Assignment
From the first line through the one containing "- Security bulletins 6x/yr", restate the listing word for word, and give no other lines.

Provided records Start Marker

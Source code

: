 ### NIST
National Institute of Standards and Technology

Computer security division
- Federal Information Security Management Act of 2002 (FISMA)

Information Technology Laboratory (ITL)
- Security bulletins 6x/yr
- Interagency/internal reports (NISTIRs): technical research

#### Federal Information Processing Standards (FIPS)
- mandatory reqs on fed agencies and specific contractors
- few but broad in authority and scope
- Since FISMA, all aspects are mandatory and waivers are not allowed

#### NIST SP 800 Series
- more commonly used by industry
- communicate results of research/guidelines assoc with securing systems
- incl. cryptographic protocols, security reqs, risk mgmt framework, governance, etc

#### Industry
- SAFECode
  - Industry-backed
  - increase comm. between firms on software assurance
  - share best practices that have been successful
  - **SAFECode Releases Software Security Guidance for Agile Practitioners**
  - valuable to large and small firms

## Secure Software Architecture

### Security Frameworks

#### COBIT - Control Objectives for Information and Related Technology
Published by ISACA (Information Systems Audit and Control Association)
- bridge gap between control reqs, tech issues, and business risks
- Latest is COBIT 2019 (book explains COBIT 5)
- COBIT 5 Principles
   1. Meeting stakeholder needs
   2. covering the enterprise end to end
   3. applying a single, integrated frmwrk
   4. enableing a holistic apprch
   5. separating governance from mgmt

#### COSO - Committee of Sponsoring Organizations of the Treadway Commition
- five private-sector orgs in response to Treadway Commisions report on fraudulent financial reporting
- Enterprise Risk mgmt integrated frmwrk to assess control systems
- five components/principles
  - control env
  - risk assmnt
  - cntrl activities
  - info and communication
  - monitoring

Provided records End Marker

Answer section
Source code

: ### NIST
National Institute of Standards and Technology

Computer security division
- Federal Information Security Management Act of 2002 (FISMA)

Information Technology Laboratory (ITL)
- Security bulletins 6x/yr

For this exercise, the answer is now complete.